Thursday, February 28, 2019

Five Feet Apart by Rachael Lippincott - HIGH

Five Feet Apart by Rachael Lippincott, 281 pages. FICTION.  Simon & Schuster, 2018.  $18.99 
Language: R (Multiple F's) ; Mature Content: PG-13; Violence: G.



Stella Grant is hard-working, optimistic, kind, computer-coding 17yo girl with Cystic fibrosis (CF), a terminal condition that is slowly deteriorating her lungs. The whole story takes place in the hospital as Stella is checked in for another month long stay to undergo an extensive set of treatments  hoping for the news that a new set of lungs for her have finally been found to get a transplant. Stella has spent the majority of her childhood in and out of hospitals so she immediately reconnects with her friends Barb and Julie, the nurses, and Poe, another CF patient she has grown up with. However, this time, there is a new patient: Will the handsome and mischievous, and rebellious 17yo boy. Their attraction and opposite personalities immediately create trouble and sparks all over the hospital.
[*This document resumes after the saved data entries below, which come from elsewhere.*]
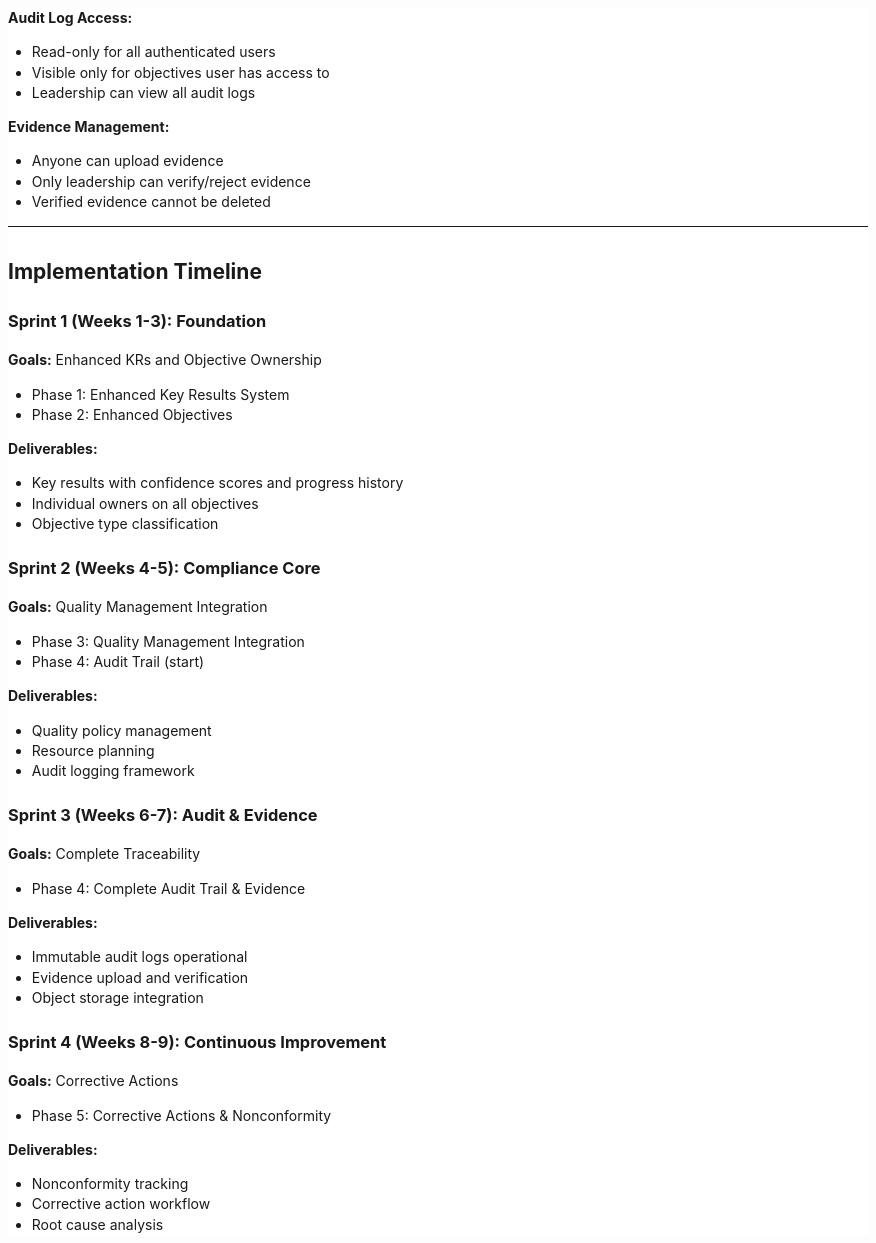 **Audit Log Access:**
- Read-only for all authenticated users
- Visible only for objectives user has access to
- Leadership can view all audit logs

**Evidence Management:**
- Anyone can upload evidence
- Only leadership can verify/reject evidence
- Verified evidence cannot be deleted

---

## Implementation Timeline

### Sprint 1 (Weeks 1-3): Foundation
**Goals:** Enhanced KRs and Objective Ownership
- Phase 1: Enhanced Key Results System
- Phase 2: Enhanced Objectives

**Deliverables:**
- Key results with confidence scores and progress history
- Individual owners on all objectives
- Objective type classification

### Sprint 2 (Weeks 4-5): Compliance Core
**Goals:** Quality Management Integration
- Phase 3: Quality Management Integration
- Phase 4: Audit Trail (start)

**Deliverables:**
- Quality policy management
- Resource planning
- Audit logging framework

### Sprint 3 (Weeks 6-7): Audit & Evidence
**Goals:** Complete Traceability
- Phase 4: Complete Audit Trail & Evidence

**Deliverables:**
- Immutable audit logs operational
- Evidence upload and verification
- Object storage integration

### Sprint 4 (Weeks 8-9): Continuous Improvement
**Goals:** Corrective Actions
- Phase 5: Corrective Actions & Nonconformity

**Deliverables:**
- Nonconformity tracking
- Corrective action workflow
- Root cause analysis
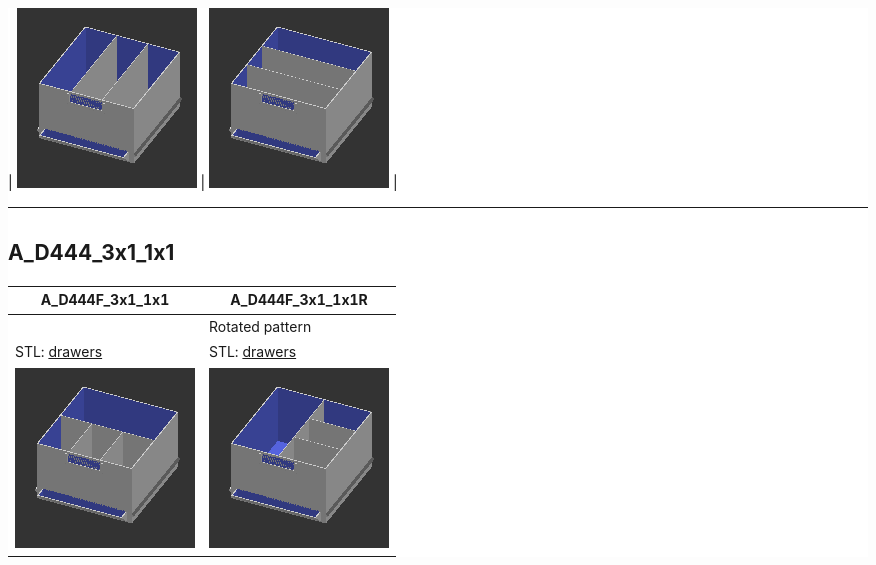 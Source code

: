 | ![preview](png/A_D444F_3x1.png) | ![preview](png/A_D444F_3x1R.png) | 


---
## A_D444_3x1_1x1
| **A_D444F_3x1_1x1** | **A_D444F_3x1_1x1R** | 
| --- | --- | 
|  | Rotated pattern | 
| STL: [drawers](https://github.com/CZDanol/DNLTray/releases/latest/download/DNLTray_A_drawers.zip) | STL: [drawers](https://github.com/CZDanol/DNLTray/releases/latest/download/DNLTray_A_drawers.zip) | 
| ![preview](png/A_D444F_3x1_1x1.png) | ![preview](png/A_D444F_3x1_1x1R.png) |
Five Feet Apart is a traditional teenage love story, but with the modern twist of terminal illness. Although I am wary of these stories the message they are sending to teenage readers, this book tried to overcome the girl as the McGuffin and show more complex topics like hardship, sacrifice, and empathy. The medical condition and treatments of CF were written with great accuracy and the focus on the disease and how it destroys health and futures of the teenagers, but also the nurses, doctors, and their friends and families was enlightening. The hope and positivist for the future was sincere and the characters genuine.  I got to know Stella as a girl and not just a romantic interest and not just as a sick and dying girl, but one with CF.  I also saw what that really meant for her and her family, friends, and for her romance with Will. The love story is there, but so is education about something new and expanding my knowledge about another person’s perspective and their life struggle. Reading Five Feet Apart for that shift in perspective is reason alone to read this book and pass it on to a young reader. The mature content is a non-touching stripping scene.